If you pull with a rounded back to any degree, it is most likely a bad starting position.  Once the hips shoot up with a rounded back, you shoulders are over the bar with the bar trailing away from the legs.  The weight is shifted to the front of your feet, and you are a quad dominant DLer. Using this method, it is a matter of time until the weight has a mechanical advantage over your force production.  

Remember to keep your shoulder blades back, your back slightly arched, get your air, and keep you hips and hams tight in your starting position.  If you need to, move the bar back from your shins.  You must get your body behind the bar in order to sit back.  If you don't, you will be a crane lifter....always thinking stand up and missing out on leveraging a tight, arched back and never focusing on getting your hip to the bar.

I am hesitant to recommend this exercise--mostly because I laugh about it--but try a box deadlift.  Back up...hips forward...its a two step process that will either put a permanent hitch in your DL while ruining your chances of being a good PLer, or teach you to get your hips to the bar.  Who doesn't love a coin toss, am I right? 

Even if you don't like the video, there is a chick in it, and louie nearly touches her tit....so there ya go.

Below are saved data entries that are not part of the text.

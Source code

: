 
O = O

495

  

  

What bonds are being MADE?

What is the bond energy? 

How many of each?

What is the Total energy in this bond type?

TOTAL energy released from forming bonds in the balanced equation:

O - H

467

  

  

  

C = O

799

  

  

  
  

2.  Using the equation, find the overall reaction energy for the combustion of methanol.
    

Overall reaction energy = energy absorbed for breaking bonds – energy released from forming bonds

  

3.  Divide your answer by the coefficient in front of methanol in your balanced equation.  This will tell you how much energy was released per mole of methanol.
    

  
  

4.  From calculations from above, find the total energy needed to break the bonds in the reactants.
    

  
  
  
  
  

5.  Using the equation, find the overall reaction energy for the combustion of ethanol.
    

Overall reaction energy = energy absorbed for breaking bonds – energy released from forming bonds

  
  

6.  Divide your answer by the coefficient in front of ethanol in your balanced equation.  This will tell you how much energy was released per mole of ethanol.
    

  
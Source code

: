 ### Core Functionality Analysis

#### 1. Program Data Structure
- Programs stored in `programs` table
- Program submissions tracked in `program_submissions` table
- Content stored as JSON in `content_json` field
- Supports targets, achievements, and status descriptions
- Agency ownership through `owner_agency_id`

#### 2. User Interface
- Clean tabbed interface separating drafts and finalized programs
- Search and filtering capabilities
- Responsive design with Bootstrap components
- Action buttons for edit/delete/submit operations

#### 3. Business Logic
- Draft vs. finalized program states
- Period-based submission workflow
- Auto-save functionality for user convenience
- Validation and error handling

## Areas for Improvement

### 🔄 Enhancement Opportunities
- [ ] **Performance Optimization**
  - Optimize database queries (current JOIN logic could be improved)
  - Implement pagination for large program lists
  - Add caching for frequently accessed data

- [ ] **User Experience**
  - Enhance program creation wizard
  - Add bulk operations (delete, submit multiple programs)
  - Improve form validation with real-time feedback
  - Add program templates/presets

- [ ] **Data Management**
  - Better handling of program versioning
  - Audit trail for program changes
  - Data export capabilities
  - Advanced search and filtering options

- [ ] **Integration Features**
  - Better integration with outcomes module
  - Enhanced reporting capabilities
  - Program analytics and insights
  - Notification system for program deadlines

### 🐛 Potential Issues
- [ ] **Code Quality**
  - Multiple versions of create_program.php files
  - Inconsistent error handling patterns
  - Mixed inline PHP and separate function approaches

P.s.  I will laugh at you if you do these....but do them anyway...so you can be better....and so I can laugh.


----------



## Hero Swole (Apr 30, 2014)

joliver said:


> If you pull with a rounded back to any degree, it is most likely a bad starting position.  Once the hips shoot up with a rounded back, you shoulders are over the bar with the bar trailing away from the legs.  The weight is shifted to the front of your feet, and you are a quad dominant DLer. Using this method, it is a matter of time until the weight has a mechanical advantage over your force production.
> 
> Remember to keep your shoulder blades back, your back slightly arched, get your air, and keep you hips and hams tight in your starting position.  If you need to, move the bar back from your shins.  You must get your body behind the bar in order to sit back.  If you don't, you will be a crane lifter....always thinking stand up and missing out on leveraging a tight, arched back and never focusing on getting your hip to the bar.
> 
> ...






I like Abby... You give the best explanations joli. I'll have this in mind later today as I finish the dl workout that I failed this morning. I feel like I'm inefficient as **** with this movement even though its ny strongest lift by far. I used to have better form I don't know WTH happened. I guess I started thinking too much about form and it ****ed me up.


----------



## jennerrator (Apr 30, 2014)

joliver said:


> If you pull with a rounded back to any degree, it is most likely a bad starting position.  Once the hips shoot up with a rounded back, you shoulders are over the bar with the bar trailing away from the legs.  The weight is shifted to the front of your feet, and you are a quad dominant DLer. Using this method, it is a matter of time until the weight has a mechanical advantage over your force production.
> 
> Remember to keep your shoulder blades back, your back slightly arched, get your air, and keep you hips and hams tight in your starting position.  If you need to, move the bar back from your shins.  You must get your body behind the bar in order to sit back.  If you don't, you will be a crane lifter....always thinking stand up and missing out on leveraging a tight, arched back and never focusing on getting your hip to the bar.
> 
> ...



I would say it's more of a peck


----------



## RJ (Apr 30, 2014)

Since when is Louie associated with Crossfit? mlp

Ecks, i will laugh at you as well, but that looks like a perfect way to get behind the bar.


----------



## PillarofBalance (Apr 30, 2014)

RJ said:


> Since when is Louie associated with Crossfit? mlp
> 
> Ecks, i will laugh at you as well, but that looks like a perfect way to get behind the bar.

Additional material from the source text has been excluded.